Can we all agree that the concept of free elections is valid only if women of all classes are included the political process?
While the rapid development of Egypt's new political era unfurls this week, most media outlets are focused on how the country's first free presidential will affect the voters, or whether voters will choose a secular v. Islamic path. Certainly this week will be some sort of "moment of truth" for Egypt, but I can't help but wonder if the inherent gender bias ingrained in Islam society has left the women who helped oust Hosni Mubarak largely shut out of the political decision-making process since the revolution.
Despite small signs towards equality such as a recent women's rights conference in Cairo, many Egyptian women voters are rightfully concerned of a divisive class distinction in terms of this week's elections. The well-organized Muslim Brotherhood has some fearing that they are taking advantage of uneducated, lower-class Egyptian women by influencing their votes through religious and charity efforts. To counter this, the newly reinstated Egyptian Feminist Union is sending transport-less women by the busloads to voting booths in order to gain their checkmarks. Women seem to be valued as voters in a race, but not as equal citizens in a society.
Whether these women will actually vote for the Brotherhood's candidate Mohammed Morsi remains to be seen, as polls seem to largely be unreliable to date (as they often are even in the first world countries) and the Egyptian Feminist Union has yet to endorsed anybody (telling sign?).
I happened to find myself in the Middle East and East Africa region early last year when the Arab Spring first grabbed the media's spotlight. Since then, it seems to me that the main "war" going on in Islam societies is against their own women--and I'm certainly not alone in this, as Mona Eltahaway's recent article nearly blew up the internet and international affairs circles last month.

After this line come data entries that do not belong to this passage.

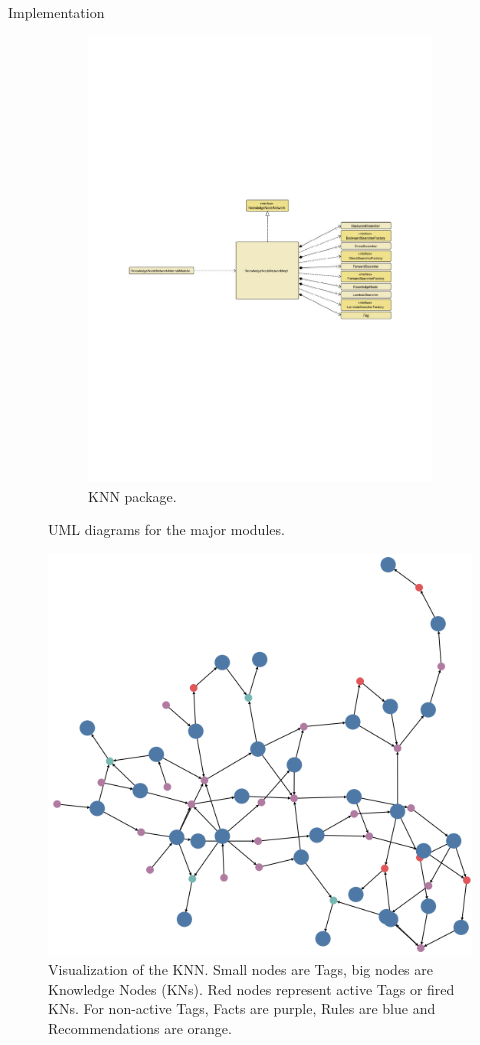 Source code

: \documentclass[final]{beamer} %
\begin{document}
\begin{columns}
\begin{column}{.35\textwidth}
\begin{block}{Implementation}
\begin{figure}[!htb]
\begin{subfigure}[!htb]{0.4\columnwidth}
				\includegraphics[width=\columnwidth]{figures/knn_uml.pdf}
				\caption
				{KNN package.}
			\end{subfigure}
			\caption{UML diagrams for the major modules.}
		\end{figure}
	
	
		\begin{figure}[!htb]
			\centering
			\includegraphics[width=.3\columnwidth]{figures/knn_graph.png}
			\caption{Visualization of the KNN. Small nodes are Tags, big nodes are Knowledge Nodes (KNs). Red nodes represent active Tags or fired KNs. For non-active Tags, Facts are purple, Rules are blue and Recommendations are orange.}
		\end{figure}
	

\end{block}
\end{column}
\end{columns}
\end{document}
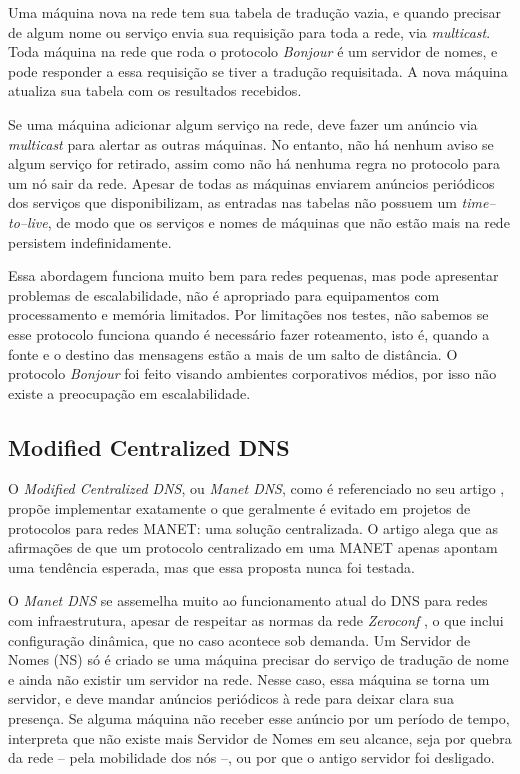         Uma máquina nova na rede tem sua tabela de tradução vazia, e quando 
        precisar de algum nome ou serviço envia sua requisição para toda a rede,
        via \textit{multicast}. Toda máquina na rede que roda o protocolo
        \textit{Bonjour} é um servidor de nomes, e pode responder a essa 
        requisição se tiver a tradução requisitada. A nova máquina atualiza sua 
        tabela com os resultados recebidos.

        Se uma máquina adicionar algum serviço na rede, deve fazer um anúncio via
        \textit{multicast} para alertar as outras máquinas. No entanto, não há 
        nenhum aviso se algum serviço for retirado, assim como não há nenhuma 
        regra no protocolo para um nó sair da rede. Apesar de todas as máquinas 
        enviarem anúncios periódicos dos serviços que disponibilizam, as entradas
        nas tabelas não possuem um \textit{time--to--live}, de modo que os serviços
        e nomes de máquinas que não estão mais na rede persistem indefinidamente.

        Essa abordagem funciona muito bem para redes pequenas, mas pode apresentar
        problemas de escalabilidade, não é apropriado para equipamentos com 
        processamento e memória limitados. Por limitações nos testes, não sabemos
        se esse protocolo funciona quando é necessário fazer roteamento, isto é,
        quando a fonte e o destino das mensagens estão a mais de um salto de 
        distância. O protocolo \textit{Bonjour} foi feito visando ambientes 
        corporativos médios, por isso não existe a preocupação em escalabilidade.


\subsection{Modified Centralized DNS}
\label{MCDNS}

    O \textit{Modified Centralized DNS}, ou \textit{Manet DNS}, como é referenciado
    no seu artigo \cite{mcdns}, propõe implementar exatamente o que geralmente é
    evitado em projetos de protocolos para redes MANET: uma solução centralizada.
    O artigo alega que as afirmações de que um protocolo centralizado em uma MANET
    apenas apontam uma tendência esperada, mas que essa proposta nunca foi testada.
  
    O \textit{Manet DNS} se assemelha muito ao funcionamento atual do DNS para 
    redes com infraestrutura, apesar de respeitar as normas da rede \textit{Zeroconf}
    \cite{zeroconf}, o que inclui configuração dinâmica, que no caso acontece sob
    demanda. Um Servidor de Nomes (NS) só é criado se uma máquina precisar do 
    serviço de tradução de nome e ainda não existir um servidor na rede. Nesse 
    caso, essa máquina se torna um servidor, e deve mandar anúncios periódicos à
    rede para deixar clara sua presença. Se alguma máquina não receber esse
    anúncio por um período de tempo, interpreta que não existe mais Servidor de 
    Nomes em seu alcance, seja por quebra da rede -- pela mobilidade dos nós --,
    ou por que o antigo servidor foi desligado.
  
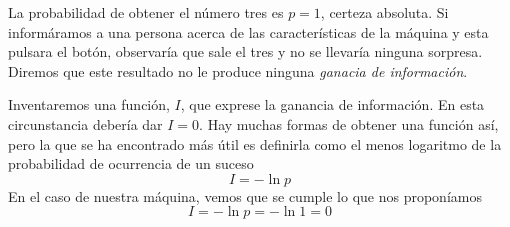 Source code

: La probabilidad de obtener el número tres es $p=1$, certeza absoluta.
Si informáramos a una persona acerca de las características de la máquina
y esta pulsara el botón, observaría que sale el tres y no se llevaría
ninguna sorpresa. Diremos que este resultado no le produce ninguna
\emph{ganacia de información}.


Inventaremos una función, $I$, que exprese la ganancia de información.
En esta circunstancia debería dar $I=0$. Hay muchas formas de obtener una
función así, pero la que se ha encontrado más útil es definirla como el menos
logaritmo de la probabilidad de ocurrencia de un suceso
\begin{equation}
  I = -\ln p
\end{equation}
En el caso de nuestra máquina, vemos que se cumple lo que nos proponíamos
\[
  I = -\ln p = -\ln 1 = 0
\]

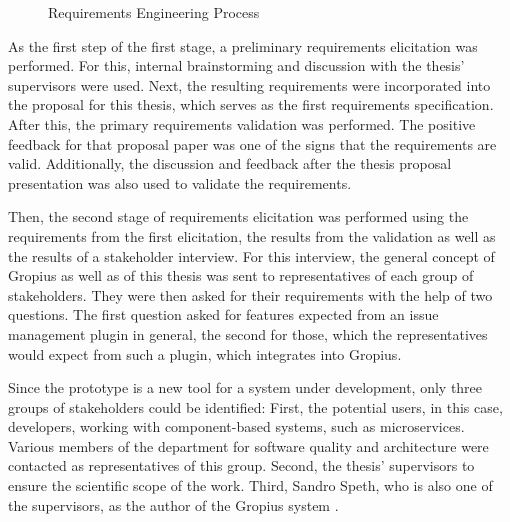 \begin{figure}[!h]
	\caption{Requirements Engineering Process}
	\label{fig:requirmentsProcess}
\end{figure}

As the first step of the first stage, a preliminary requirements elicitation was performed. 
For this, internal brainstorming and discussion with the thesis' supervisors were used.
Next, the resulting requirements were incorporated into the proposal for this thesis, 
which serves as the first requirements specification.
After this, the primary requirements validation was performed. 
The positive feedback for that proposal paper was one of the signs that the requirements are valid.
Additionally, the discussion and feedback after the thesis proposal presentation was also used to validate the requirements.

Then, the second stage of requirements elicitation was performed using the requirements from the first elicitation, 
the results from the validation as well as the results of a stakeholder interview.
For this interview, the general concept of Gropius as well as of this thesis was sent to representatives of each group of stakeholders. 
They were then asked for their requirements with the help of two questions.
The first question asked for features expected from an issue management plugin in general,
the second for those, which the representatives would expect from such a plugin, which integrates into \gls{Gropius}.

Since the prototype is a new tool for a system under development, only three groups of stakeholders could be identified:
First, the potential users, in this case, developers, working with component-based systems, such as microservices.
Various members of the department for software quality and architecture were contacted as representatives of this group.
Second, the thesis' supervisors to ensure the scientific scope of the work. 
Third, Sandro Speth, who is also one of the supervisors, as the author of the \gls{Gropius} system \cite{speth2020gropius}.

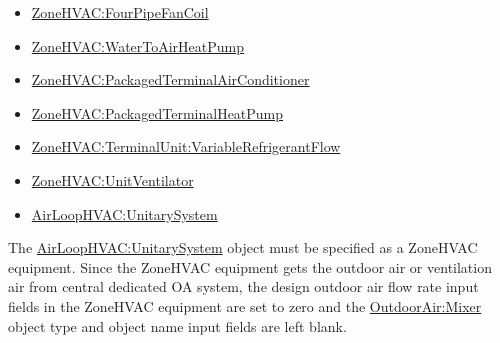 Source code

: \begin{itemize}
\setlength{\parskip}{0pt}
\setlength{\itemsep}{0pt plus 2pt}
\item \hyperref[zonehvacfourpipefancoil]{ZoneHVAC:FourPipeFanCoil}
\item \hyperref[zonehvacwatertoairheatpump]{ZoneHVAC:WaterToAirHeatPump}
\item \hyperref[zonehvacpackagedterminalairconditioner]{ZoneHVAC:PackagedTerminalAirConditioner}
\item \hyperref[zonehvacpackagedterminalheatpump]{ZoneHVAC:PackagedTerminalHeatPump}
\item \hyperref[zonehvacterminalunitvariablerefrigerantflow]{ZoneHVAC:TerminalUnit:VariableRefrigerantFlow}
\item \hyperref[zonehvacunitventilator]{ZoneHVAC:UnitVentilator}
\item \hyperref[airloophvacunitarysystem]{AirLoopHVAC:UnitarySystem}
\end{itemize}


The \hyperref[airloophvacunitarysystem]{AirLoopHVAC:UnitarySystem} object must be specified as a ZoneHVAC equipment. Since the ZoneHVAC equipment gets the outdoor air or ventilation air from central dedicated OA system, the design outdoor air flow rate input fields in the ZoneHVAC equipment are set to zero and the \hyperref[outdoorairmixer]{OutdoorAir:Mixer} object type and object name input fields are left blank.

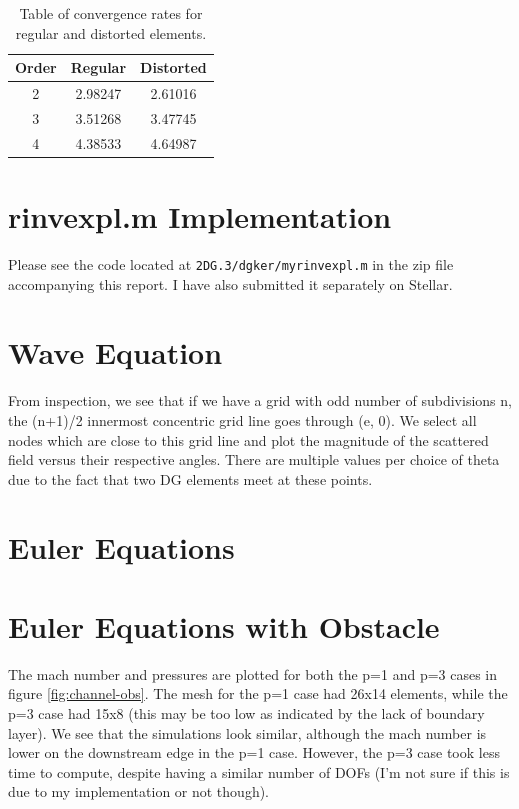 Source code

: \documentclass{article}
\begin{document}
\begin{table}[!ht]
\centering
\caption{Table of convergence rates for regular and distorted elements.}
\label{tbl:cc}
\begin{tabular}{c c c}
Order & Regular & Distorted \\
\midrule
2 & 2.98247 & 2.61016\\
3 & 3.51268 & 3.47745 \\
4 & 4.38533 & 4.64987 \\
\end{tabular}
\end{table}

\section{rinvexpl.m Implementation}
Please see the code located at \texttt{2DG.3/dgker/myrinvexpl.m} in the zip file accompanying this report.
I have also submitted it separately on Stellar.

\section{Wave Equation}
From inspection, we see that if we have a grid with odd number of subdivisions n, the (n+1)/2 innermost concentric grid line goes through (e, 0).
We select all nodes which are close to this grid line and plot the magnitude of the scattered field versus their respective angles.
There are multiple values per choice of theta due to the fact that two DG elements meet at these points.

\section{Euler Equations}

\section{Euler Equations with Obstacle}
The mach number and pressures are plotted for both the p=1 and p=3 cases in figure \ref{fig:channel-obs}.
The mesh for the p=1 case had 26x14 elements, while the p=3 case had 15x8 (this may be too low as indicated by the lack of boundary layer).
We see that the simulations look similar, although the mach number is lower on the downstream edge in the p=1 case.
However, the p=3 case took less time to compute, despite having a similar number of DOFs (I'm not sure if this is due to my implementation or not though).
\end{document}
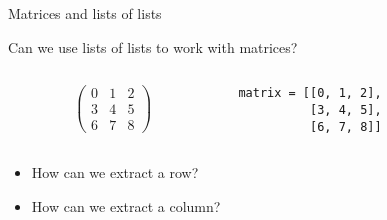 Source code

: \begin{frame}[fragile, t]{Matrices and lists of lists}
 
 \vspace{0.3truecm}
 Can we use lists of lists to work with matrices?

 \begin{columns}
  \begin{column}{0.4\linewidth}
   \begin{displaymath}
    \begin{pmatrix}
     0 & 1 & 2\\
     3 & 4 & 5\\
     6 & 7 & 8
    \end{pmatrix}
   \end{displaymath}
  \end{column}%
  \begin{column}{0.6\linewidth}
   \begin{center}
    \begin{lstlisting}
matrix = [[0, 1, 2],
          [3, 4, 5],
          [6, 7, 8]]
    \end{lstlisting}

    \vspace{\baselineskip}
   \end{center}
  \end{column}
 \end{columns}
 \begin{itemize}
  \item How can we extract a row? 
  \item How can we extract a column? 
 \end{itemize}

\end{frame}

But it's not just the scary past and present that shows the war on women in the region. The Egyptian parliament, Islamist-dominated, is discussing proposals that would cancel out any progress on gender equality that has occurred in the past +1 year: lowering the legal age of marriage for girls from 18 to 13, as well as revoking divorced mothers' custody of their children at earlier ages than before (of course, the boys' age is even younger than the girls').
It's so easy to recall the images of protesting Egyptian women on the streets of Cairo, seemingly finding their voice in a rather hostile environment. But these new proposals indicate concerning facts, such as how women take up less Parliamentary seats than before Mubarak's oust. While this is indeed an exciting time for Egypt, the division between men and women remains quite sharp, as do the positions of women who come from upper- and lower-classes of Egyptian society.